◆ What is expected
Pictures do not belong in your copy. Repeat all the other data exactly.

◆ Given data

*** Block opens ***

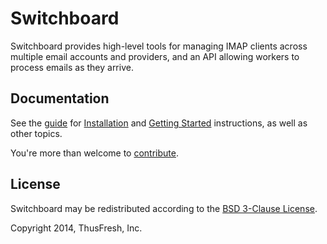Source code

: # Switchboard

Switchboard provides high-level tools for managing IMAP clients across
multiple email accounts and providers, and an API allowing workers to
process emails as they arrive.

## Documentation

See the
[guide](https://bitbucket.org/thusfresh/imapswitchboard/src/master/guide/toc.md)
for
[Installation](https://bitbucket.org/thusfresh/imapswitchboard/src/master/guide/installation.md)
and
[Getting Started](https://bitbucket.org/thusfresh/imapswitchboard/src/master/guide/getting-started.md)
instructions, as well as other topics.

You're more than welcome to [contribute](CONTRIBUTING.md).

## License

Switchboard may be redistributed according to the [BSD 3-Clause License](LICENSE).

Copyright 2014, ThusFresh, Inc.

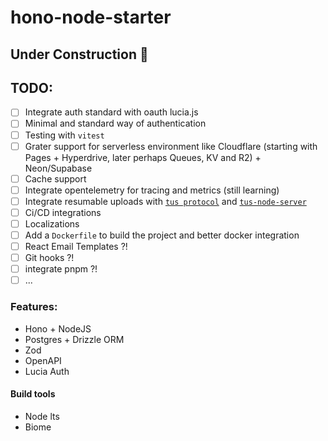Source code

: # hono-node-starter

## Under Construction 🚧

## TODO:
- [ ] Integrate auth standard with oauth lucia.js
- [ ] Minimal and standard way of authentication
- [ ] Testing with `vitest` 
- [ ] Grater support for serverless environment like Cloudflare (starting with Pages + Hyperdrive, later perhaps Queues, KV and R2) + Neon/Supabase
- [ ] Cache support
- [ ] Integrate opentelemetry for tracing and metrics (still learning)
- [ ] Integrate resumable uploads with [`tus protocol`](https://tus.io/) and [`tus-node-server`](https://github.com/tus/tus-node-server)
- [ ] Ci/CD integrations
- [ ] Localizations
- [ ] Add a `Dockerfile` to build the project and better docker integration
- [ ] React Email Templates ?!
- [ ] Git hooks ?!
- [ ] integrate pnpm ?!
- [ ] ...

### Features:
- Hono + NodeJS
- Postgres + Drizzle ORM
- Zod
- OpenAPI
- Lucia Auth

#### Build tools
- Node lts
- Biome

*** Block closes ***

◆ Exercise solution
Source code

: # Switchboard

Switchboard provides high-level tools for managing IMAP clients across
multiple email accounts and providers, and an API allowing workers to
process emails as they arrive.

## Documentation

See the
[guide](https://bitbucket.org/thusfresh/imapswitchboard/src/master/guide/toc.md)
for
[Installation](https://bitbucket.org/thusfresh/imapswitchboard/src/master/guide/installation.md)
and
[Getting Started](https://bitbucket.org/thusfresh/imapswitchboard/src/master/guide/getting-started.md)
instructions, as well as other topics.

You're more than welcome to [contribute](CONTRIBUTING.md).

## License

Switchboard may be redistributed according to the [BSD 3-Clause License](LICENSE).

Copyright 2014, ThusFresh, Inc.

Source code

: # hono-node-starter

## Under Construction 🚧

## TODO:
- [ ] Integrate auth standard with oauth lucia.js
- [ ] Minimal and standard way of authentication
- [ ] Testing with `vitest` 
- [ ] Grater support for serverless environment like Cloudflare (starting with Pages + Hyperdrive, later perhaps Queues, KV and R2) + Neon/Supabase
- [ ] Cache support
- [ ] Integrate opentelemetry for tracing and metrics (still learning)
- [ ] Integrate resumable uploads with [`tus protocol`](https://tus.io/) and [`tus-node-server`](https://github.com/tus/tus-node-server)
- [ ] Ci/CD integrations
- [ ] Localizations
- [ ] Add a `Dockerfile` to build the project and better docker integration
- [ ] React Email Templates ?!
- [ ] Git hooks ?!
- [ ] integrate pnpm ?!
- [ ] ...

### Features:
- Hono + NodeJS
- Postgres + Drizzle ORM
- Zod
- OpenAPI
- Lucia Auth

#### Build tools
- Node lts
- Biome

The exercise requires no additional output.